### Records for processing

-- -- --

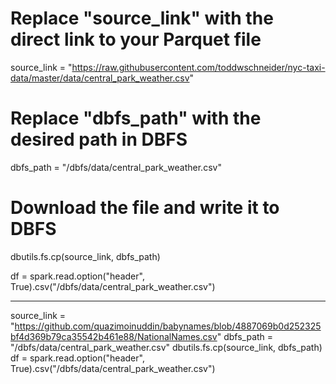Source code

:# Replace "source_link" with the direct link to your Parquet file
source_link = "https://raw.githubusercontent.com/toddwschneider/nyc-taxi-data/master/data/central_park_weather.csv"
 
# Replace "dbfs_path" with the desired path in DBFS
dbfs_path = "/dbfs/data/central_park_weather.csv"
 
# Download the file and write it to DBFS
dbutils.fs.cp(source_link, dbfs_path)
 
df = spark.read.option("header", True).csv("/dbfs/data/central_park_weather.csv")



-----------------------------------------------------
source_link = "https://github.com/quazimoinuddin/babynames/blob/4887069b0d252325bf4d369b79ca35542b461e88/NationalNames.csv"
dbfs_path = "/dbfs/data/central_park_weather.csv"
dbutils.fs.cp(source_link, dbfs_path)
df = spark.read.option("header", True).csv("/dbfs/data/central_park_weather.csv")
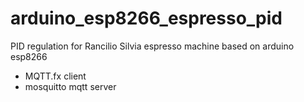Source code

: # arduino_esp8266_espresso_pid
PID regulation for Rancilio Silvia espresso machine based on arduino esp8266
- MQTT.fx client
- mosquitto mqtt server
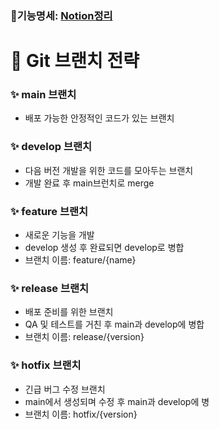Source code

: ### 📝기능명세: [Notion정리](https://www.notion.so/1af821c78b6080b89f18ebba52f2099f)

# 🚀 Git 브랜치 전략

### **✨ main 브랜치**
- 배포 가능한 안정적인 코드가 있는 브랜치

### **✨ develop 브랜치**
- 다음 버전 개발을 위한 코드를 모아두는 브랜치
- 개발 완료 후 main브런치로 merge

### **✨ feature 브랜치**
- 새로운 기능을 개발
- develop 생성 후 완료되면 develop로 병합
- 브랜치 이름: feature/{name}

### **✨ release 브랜치**
- 배포 준비를 위한 브랜치
- QA 및 테스트를 거친 후 main과 develop에 병합
- 브랜치 이름: release/{version}	

### **✨ hotfix 브랜치**
- 긴급 버그 수정 브랜치
- main에서 생성되며 수정 후 main과 develop에 병
- 브랜치 이름: hotfix/{version}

-- -- --

### About this exercise
Nothing but the lines from the one with "- 다음 버전 개발을 위한 코드를 모아두는 브랜치" through the final line of the records may appear in the answer, and each must be transcribed exactly.

### Exercise solution
- 다음 버전 개발을 위한 코드를 모아두는 브랜치
- 개발 완료 후 main브런치로 merge

### **✨ feature 브랜치**
- 새로운 기능을 개발
- develop 생성 후 완료되면 develop로 병합
- 브랜치 이름: feature/{name}

### **✨ release 브랜치**
- 배포 준비를 위한 브랜치
- QA 및 테스트를 거친 후 main과 develop에 병합
- 브랜치 이름: release/{version}	

### **✨ hotfix 브랜치**
- 긴급 버그 수정 브랜치
- main에서 생성되며 수정 후 main과 develop에 병
- 브랜치 이름: hotfix/{version}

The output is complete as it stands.